Hefting the small sack into her arms and hugging it close, lest she spill any of the contents, Morvydd calmly makes her way past the two men without a glance, headed back out to the dark hallways and then.. who knows where.
As the Witch moves in his peripheral vision, Nares turns his head a fraction to track her progress. Once she's gone he turns back to Maron and takes a drink. "Fucking Riverlanders," is his thought out and elegant reply before he asks as well, "Ten Towers?" THat one's his home after all, if you don't count Ironman's Bay in general. "I can understand where he's coming from with that," he then admits, referring to Ser Harras. Still, it'll give him extra energy when the fight is brought here." Not that he's seen the knight lack for it, but still every little helps.
"Ten Towers won't last out the week. Artillery made a ruin of their walls; without relief from Grey Garden, they might have surrendered already," Maron spits with a shake of his head. "Not lost yet, Asvard, m'lad. But damned if this whole business didn't look a whole lot better a month ago, eh?"
"Fuck it," Nares replies, "we should've burnt them out and slaughtered their children in front of them." Children after all, being too young and weak to make efficient thralls. He takes another drink before tossing the now empty tankard to one side. "Fuel to the fire though, they'll pay dear coming in range of these walls." If he hasn’t been able to make a difference on Harlaw, then he figures he's damn well going to here. "We'll give the King something to be proud of yet," he adds, straightening a little, "he'll be able to bathe in Westerosi blood, should he choose."
"If I'd known my dear Uncles would fuck up our Fleet so badly, I would have," Maron scoffs with a toss of his head. "Every reverse up 'til now means nothing if we can kick Baratheon's backside back to the mainland, here. Our fates are resting in our own swordhands, and there's nothing more a man can ask than that, eh Asvard?"
Nares mimes an sword thrust and grins slightly, "pointed end goes in Westerosi. Yeah, I think we can manage that." He regrets, momentarily, discarding his tankard, but figures there'll be others around when he can be bothered to look. "A ship for Baratheon's head?" he asks, only half in jest, "I'd have gone for any of the Lords, but after your Uncles…."
Maron grins back at Asvard. "A ship for EVERY noble head, Asvard. But they've gotta be noble houses I've heard of- none of this 'Oh, he's the lord of House Butterball of Fuckface Hall' shit- I've heard it all," he quips with a snicker.

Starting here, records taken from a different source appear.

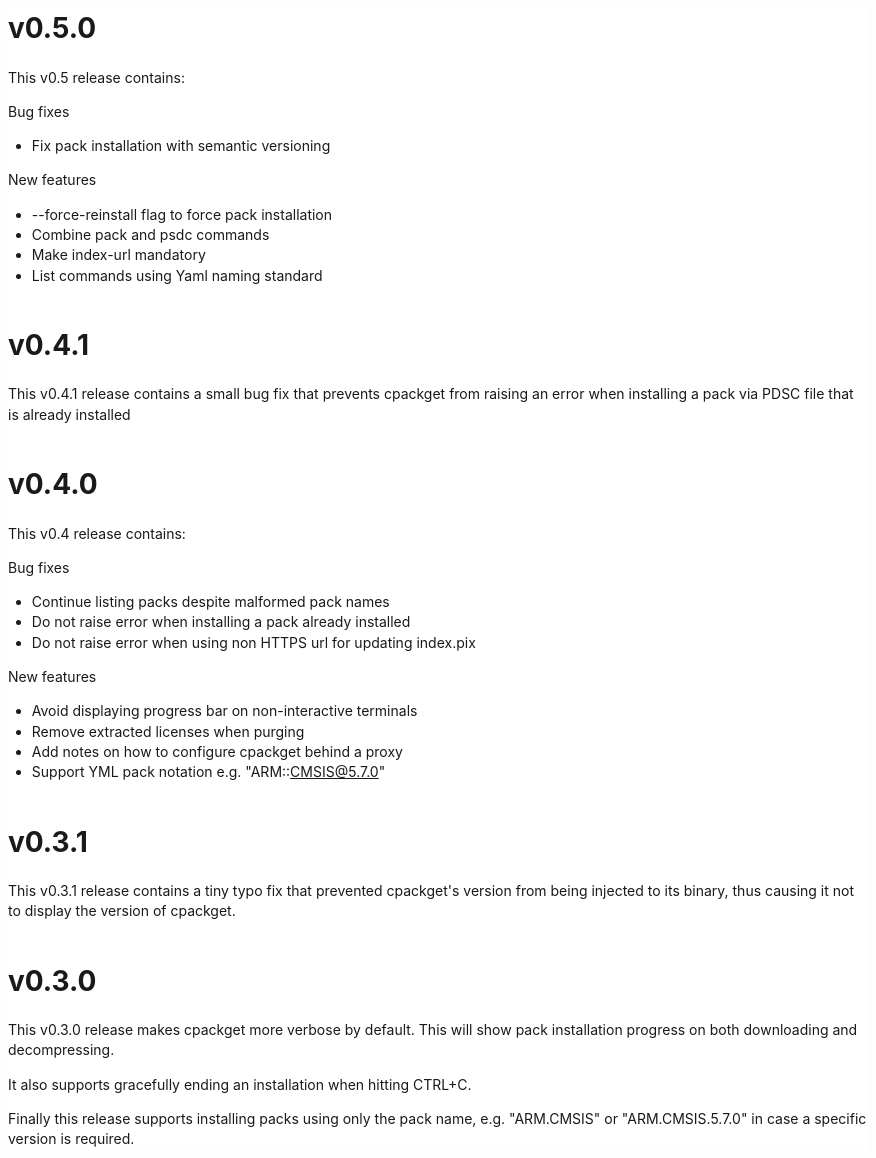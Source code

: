 # v0.5.0

This v0.5 release contains:

Bug fixes

- Fix pack installation with semantic versioning

New features

- --force-reinstall flag to force pack installation
- Combine pack and psdc commands
- Make index-url mandatory
- List commands using Yaml naming standard

# v0.4.1

This v0.4.1 release contains a small bug fix that
prevents cpackget from raising an error when installing
a pack via PDSC file that is already installed

# v0.4.0

This v0.4 release contains:

Bug fixes

- Continue listing packs despite malformed pack names
- Do not raise error when installing a pack already installed
- Do not raise error when using non HTTPS url for updating index.pix

New features

- Avoid displaying progress bar on non-interactive terminals
- Remove extracted licenses when purging
- Add notes on how to configure cpackget behind a proxy
- Support YML pack notation e.g. "ARM::CMSIS@5.7.0"

# v0.3.1

This v0.3.1 release contains a tiny typo fix that prevented
cpackget's version from being injected to its binary, thus
causing it not to display the version of cpackget.

# v0.3.0

This v0.3.0 release makes cpackget more verbose by default. This will
show pack installation progress on both downloading and decompressing.

It also supports gracefully ending an installation when hitting CTRL+C.

Finally this release supports installing packs using only the pack name,
e.g. "ARM.CMSIS" or "ARM.CMSIS.5.7.0" in case a specific version is required.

Nares straightens fully, squaring his shoulders. "Admiral Nares," he starts nodding his head in satisfaction as he does, "has a bit of a ring to it I think." He then glances back to Maron and adds, "just so long as you don't expect me to quote their ancestry as well, I'm not sure an entire fleet could make me give that much of a fuck about who shagged who centuries ago."
"Asvard, I dont give a shit about who I fucked hours ago, what makes you think I care half a whit for some reeking Westerosi?" Maron snickers. "We win here, my lad, and the world is ours for the taking, again."